WHAT THE TASK ASKS: Copy all the lines of the data that include the word "Definition".

*** AVAILABLE DATA ***

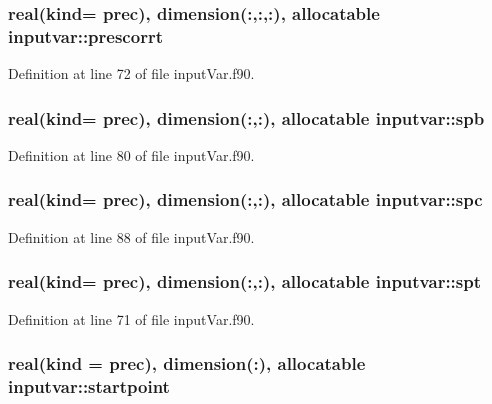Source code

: \hypertarget{classinputvar_a4dc6d715b00d35dbff920be5c37c1d89}{
\subsubsection[{prescorrt}]{\setlength{\rightskip}{0pt plus 5cm}real(kind= prec), dimension(\-:,\-:,\-:), allocatable inputvar\-::prescorrt}}\label{classinputvar_a4dc6d715b00d35dbff920be5c37c1d89}


Definition at line 72 of file input\-Var.\-f90.

\hypertarget{classinputvar_acd5ae0efcfc5e54e9c73d085132bcf5a}{
\subsubsection[{spb}]{\setlength{\rightskip}{0pt plus 5cm}real(kind= prec), dimension(\-:,\-:), allocatable inputvar\-::spb}}\label{classinputvar_acd5ae0efcfc5e54e9c73d085132bcf5a}


Definition at line 80 of file input\-Var.\-f90.

\hypertarget{classinputvar_a7a6b03a57941065017f0fe71a9d641f1}{
\subsubsection[{spc}]{\setlength{\rightskip}{0pt plus 5cm}real(kind= prec), dimension(\-:,\-:), allocatable inputvar\-::spc}}\label{classinputvar_a7a6b03a57941065017f0fe71a9d641f1}


Definition at line 88 of file input\-Var.\-f90.

\hypertarget{classinputvar_aa1da1474767137ee483ef4253b7cef85}{
\subsubsection[{spt}]{\setlength{\rightskip}{0pt plus 5cm}real(kind= prec), dimension(\-:,\-:), allocatable inputvar\-::spt}}\label{classinputvar_aa1da1474767137ee483ef4253b7cef85}


Definition at line 71 of file input\-Var.\-f90.

\hypertarget{classinputvar_a3b9acf8a358a0bad89d622cbbbab638f}{
\subsubsection[{startpoint}]{\setlength{\rightskip}{0pt plus 5cm}real(kind = prec), dimension(\-:), allocatable inputvar\-::startpoint}}\label{classinputvar_a3b9acf8a358a0bad89d622cbbbab638f}


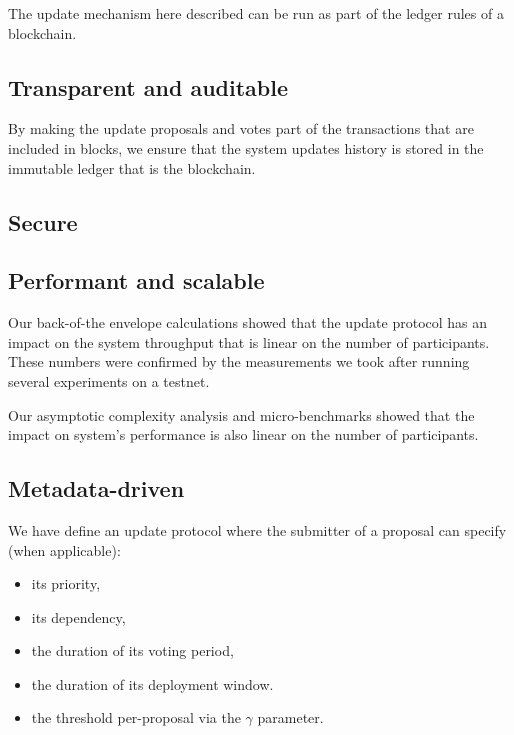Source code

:\documentclass[11pt,a4paper]{article}
\begin{document}
The update mechanism here described can be run as part of the ledger rules of a
blockchain.

\subsection{Transparent and auditable}
\label{sec:sat-transp-audit}

By making the update proposals and votes part of the transactions that are
included in blocks, we ensure that the system updates history is stored in the
immutable ledger that is the blockchain.

\subsection{Secure}
\label{sec:sat-secure}

%
%
%

\subsection{Performant and scalable}
\label{sec:sat-performant-scalable}

Our back-of-the envelope calculations showed that the update protocol has an
impact on the system throughput that is linear on the number of participants.
These numbers were confirmed by the measurements we took after running several
experiments on a testnet.

Our asymptotic complexity analysis and micro-benchmarks showed that the impact
on system's performance is also linear on the number of participants.

\subsection{Metadata-driven}
\label{sec:sat-metadata-driven}

We have define an update protocol where the submitter of a proposal can specify
(when applicable):
\begin{itemize}
\item its priority,
\item its dependency,
\item the duration of its voting period,
\item the duration of its deployment window.
\item the threshold per-proposal via the $\gamma$ parameter.
\end{itemize}
\end{document}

*** End of AVAILABLE DATA ***

RESULT BELOW:
Definition at line 72 of file input\-Var.\-f90.
Definition at line 80 of file input\-Var.\-f90.
Definition at line 88 of file input\-Var.\-f90.
Definition at line 71 of file input\-Var.\-f90.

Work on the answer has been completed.